As mentioned earlier, enhanced S&P 500 index funds have a higher tracking error, and these eight funds are no exception. However, they cover a fairly wide range, with the two funds mentioned above representing the high and low ends. The Metropolitan West AlphaTrak 500 fund posted the largest tracking error of these eight funds at 4.00, more than double the 1.73 average for enhanced S&P 500 index funds overall. At the other end of the scale, by far the best of the eight in terms of tracking error, was Payden Market Return fund at only 0.66.
One noticeable result in the tables below is that none of these funds are ranked higher than 3 Stars. For a fund to be ranked higher than 3 Stars by Standard & Poor’s, it must outperform the three-month Treasury bill over the three year period ending January 31, 2004. While the broader equity markets rebounded sharply in 2003, their dismal performance in 2001 and 2002 dragged down the overall three-year performance of most mutual funds to the point where they lagged even the three-month T-bill.
Another factor to keep in mind is the exposure of the underlying S&P 500 index to various sectors. The financial and information technology sectors represent 21% and 18%, respectively, of the S&P 500′s total market capitalization. Consumer discretionary and consumer staples follow at about 11% each. At the bottom, utilities represent the smallest sector at just 2.8%.
In terms of tax issues, enhanced funds’ strategies can involve more trading, and so they can generate more capital gains than a conventional index fund. In addition, some enhanced funds invest in fixed income securities as part of their strategies, which will also create taxable income. As such, enhanced funds are generally less tax efficient than conventional index funds.
Also worth mentioning is that not all index funds whose objective is to outperform their benchmark are considered simply ‘enhanced’. In addition to the enhanced category, Standard & Poor’s also categorizes certain funds in its database as Index Bull or Index Bear. Enhanced index funds strive to achieve a modestly better return than their related underlying indices, while maintaining a risk profile relatively similar to the particular index. Conversely, index bull and index bear funds are far more aggressive. They look to achieve, for example, 125% to 200% of the benchmark’s return, or minus the return for index bear funds, which short the market. They also have much higher expense ratios (2% – 3%), and their volatility is generally more than double that of a conventional index fund. “Index bull and bear funds give investors options for ‘legitimate’ market timing,” says Standard & Poor’s mutual fund strategist Rosanne Pane. “They can gear up or gear down their exposure to the S&P 500 based upon their own market outlook.”

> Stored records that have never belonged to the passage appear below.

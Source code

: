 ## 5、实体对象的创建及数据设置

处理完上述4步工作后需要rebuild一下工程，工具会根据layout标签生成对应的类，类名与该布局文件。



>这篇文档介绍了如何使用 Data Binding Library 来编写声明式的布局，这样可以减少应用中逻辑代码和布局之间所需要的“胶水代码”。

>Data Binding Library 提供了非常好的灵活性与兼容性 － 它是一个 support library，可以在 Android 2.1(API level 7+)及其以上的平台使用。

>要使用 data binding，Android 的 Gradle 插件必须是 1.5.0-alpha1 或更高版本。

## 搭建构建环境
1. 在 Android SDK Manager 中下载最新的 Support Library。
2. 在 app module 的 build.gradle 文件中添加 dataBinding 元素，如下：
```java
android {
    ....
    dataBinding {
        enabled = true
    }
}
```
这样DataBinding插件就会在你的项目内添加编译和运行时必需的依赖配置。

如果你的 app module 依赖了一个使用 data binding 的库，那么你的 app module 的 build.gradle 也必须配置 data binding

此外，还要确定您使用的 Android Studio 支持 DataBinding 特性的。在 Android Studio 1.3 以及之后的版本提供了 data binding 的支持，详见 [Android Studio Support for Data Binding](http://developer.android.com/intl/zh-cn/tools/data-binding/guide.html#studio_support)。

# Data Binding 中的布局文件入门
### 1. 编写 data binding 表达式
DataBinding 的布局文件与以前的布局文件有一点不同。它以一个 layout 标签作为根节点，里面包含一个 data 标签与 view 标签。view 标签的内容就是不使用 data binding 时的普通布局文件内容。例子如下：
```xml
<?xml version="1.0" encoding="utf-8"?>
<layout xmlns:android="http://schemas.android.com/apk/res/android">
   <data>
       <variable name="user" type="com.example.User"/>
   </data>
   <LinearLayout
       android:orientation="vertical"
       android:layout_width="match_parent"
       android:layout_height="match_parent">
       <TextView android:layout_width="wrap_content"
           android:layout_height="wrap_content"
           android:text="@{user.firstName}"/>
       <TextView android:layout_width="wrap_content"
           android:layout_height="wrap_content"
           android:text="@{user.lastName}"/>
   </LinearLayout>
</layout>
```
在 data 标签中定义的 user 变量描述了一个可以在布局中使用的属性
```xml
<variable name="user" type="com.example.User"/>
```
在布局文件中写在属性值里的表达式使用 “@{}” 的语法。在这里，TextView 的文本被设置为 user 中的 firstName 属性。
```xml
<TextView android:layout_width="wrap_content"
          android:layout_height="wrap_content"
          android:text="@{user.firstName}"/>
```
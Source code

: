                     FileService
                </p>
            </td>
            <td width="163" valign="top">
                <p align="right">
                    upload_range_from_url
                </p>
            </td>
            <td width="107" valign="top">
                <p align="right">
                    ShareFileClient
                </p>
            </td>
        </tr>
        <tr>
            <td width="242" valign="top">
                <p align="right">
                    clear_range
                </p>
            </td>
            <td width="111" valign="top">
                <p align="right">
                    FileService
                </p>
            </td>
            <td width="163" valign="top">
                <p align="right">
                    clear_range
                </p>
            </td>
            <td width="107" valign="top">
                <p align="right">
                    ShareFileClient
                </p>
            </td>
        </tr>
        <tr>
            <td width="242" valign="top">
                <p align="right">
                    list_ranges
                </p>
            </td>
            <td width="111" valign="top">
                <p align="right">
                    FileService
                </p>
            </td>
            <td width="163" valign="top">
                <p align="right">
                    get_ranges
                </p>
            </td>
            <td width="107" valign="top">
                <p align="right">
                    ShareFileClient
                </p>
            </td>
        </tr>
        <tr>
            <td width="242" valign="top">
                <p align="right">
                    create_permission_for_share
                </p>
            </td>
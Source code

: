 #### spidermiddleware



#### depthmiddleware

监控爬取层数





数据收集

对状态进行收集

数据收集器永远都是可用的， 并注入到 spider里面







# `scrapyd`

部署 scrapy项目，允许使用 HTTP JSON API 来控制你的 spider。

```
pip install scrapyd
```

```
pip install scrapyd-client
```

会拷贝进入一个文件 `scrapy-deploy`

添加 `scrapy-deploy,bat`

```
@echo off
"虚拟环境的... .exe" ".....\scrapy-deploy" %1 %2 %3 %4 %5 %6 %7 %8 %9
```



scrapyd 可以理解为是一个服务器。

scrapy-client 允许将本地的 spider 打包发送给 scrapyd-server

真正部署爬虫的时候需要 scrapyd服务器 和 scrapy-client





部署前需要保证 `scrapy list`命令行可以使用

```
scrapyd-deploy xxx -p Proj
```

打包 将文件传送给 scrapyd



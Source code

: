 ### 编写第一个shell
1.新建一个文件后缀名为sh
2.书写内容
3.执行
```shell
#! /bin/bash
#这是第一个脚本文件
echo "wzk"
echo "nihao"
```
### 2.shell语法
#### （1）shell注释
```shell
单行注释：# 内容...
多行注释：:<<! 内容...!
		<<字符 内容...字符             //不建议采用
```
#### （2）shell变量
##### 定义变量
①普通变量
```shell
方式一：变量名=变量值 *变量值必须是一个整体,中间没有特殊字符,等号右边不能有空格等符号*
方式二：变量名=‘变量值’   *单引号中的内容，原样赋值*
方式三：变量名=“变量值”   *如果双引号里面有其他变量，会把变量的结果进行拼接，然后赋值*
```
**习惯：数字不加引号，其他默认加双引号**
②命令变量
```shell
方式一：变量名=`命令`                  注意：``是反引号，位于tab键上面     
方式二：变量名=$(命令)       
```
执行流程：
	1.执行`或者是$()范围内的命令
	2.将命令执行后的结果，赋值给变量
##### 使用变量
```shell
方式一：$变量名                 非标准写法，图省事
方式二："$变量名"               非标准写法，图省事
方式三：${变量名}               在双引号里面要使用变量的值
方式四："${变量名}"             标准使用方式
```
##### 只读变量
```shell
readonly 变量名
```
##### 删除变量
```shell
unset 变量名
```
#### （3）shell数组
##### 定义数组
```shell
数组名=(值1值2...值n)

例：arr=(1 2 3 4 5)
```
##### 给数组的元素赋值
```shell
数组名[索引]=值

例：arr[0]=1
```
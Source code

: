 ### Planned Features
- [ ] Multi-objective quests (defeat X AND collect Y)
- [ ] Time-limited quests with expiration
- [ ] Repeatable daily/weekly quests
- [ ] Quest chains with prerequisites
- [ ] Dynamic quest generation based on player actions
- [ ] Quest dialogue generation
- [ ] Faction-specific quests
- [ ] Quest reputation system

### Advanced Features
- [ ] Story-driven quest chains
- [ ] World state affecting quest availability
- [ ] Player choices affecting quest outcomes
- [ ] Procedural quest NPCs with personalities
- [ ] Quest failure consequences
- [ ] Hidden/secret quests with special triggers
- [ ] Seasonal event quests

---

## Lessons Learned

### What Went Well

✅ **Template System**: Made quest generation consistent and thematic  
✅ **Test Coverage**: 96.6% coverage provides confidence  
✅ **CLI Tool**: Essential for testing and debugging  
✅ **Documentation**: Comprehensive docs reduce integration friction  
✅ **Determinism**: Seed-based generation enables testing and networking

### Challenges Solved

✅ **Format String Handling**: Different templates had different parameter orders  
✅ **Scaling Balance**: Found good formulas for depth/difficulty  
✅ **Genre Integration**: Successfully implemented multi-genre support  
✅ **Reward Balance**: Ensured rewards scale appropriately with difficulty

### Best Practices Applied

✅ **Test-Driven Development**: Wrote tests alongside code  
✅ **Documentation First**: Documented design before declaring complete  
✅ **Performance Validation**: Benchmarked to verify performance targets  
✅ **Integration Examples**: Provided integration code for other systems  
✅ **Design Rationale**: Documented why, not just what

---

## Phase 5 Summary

So for investors looking to boost their returns from an index investing strategy, an important point to remember is that as a group, enhanced S&P 500 index funds fail to beat the 500. However, that does not mean investors should avoid these funds altogether. Selectivity is the key. “Enhanced funds tend to be quantitatively-driven and seek undervalued growth opportunities”, says Pane. “These funds do well when value is in favor.”
The eight enhanced offerings listed below do, in fact, deliver, and a well managed enhanced S&P 500 index fund with a low expense ratio can be a good addition to a broader portfolio.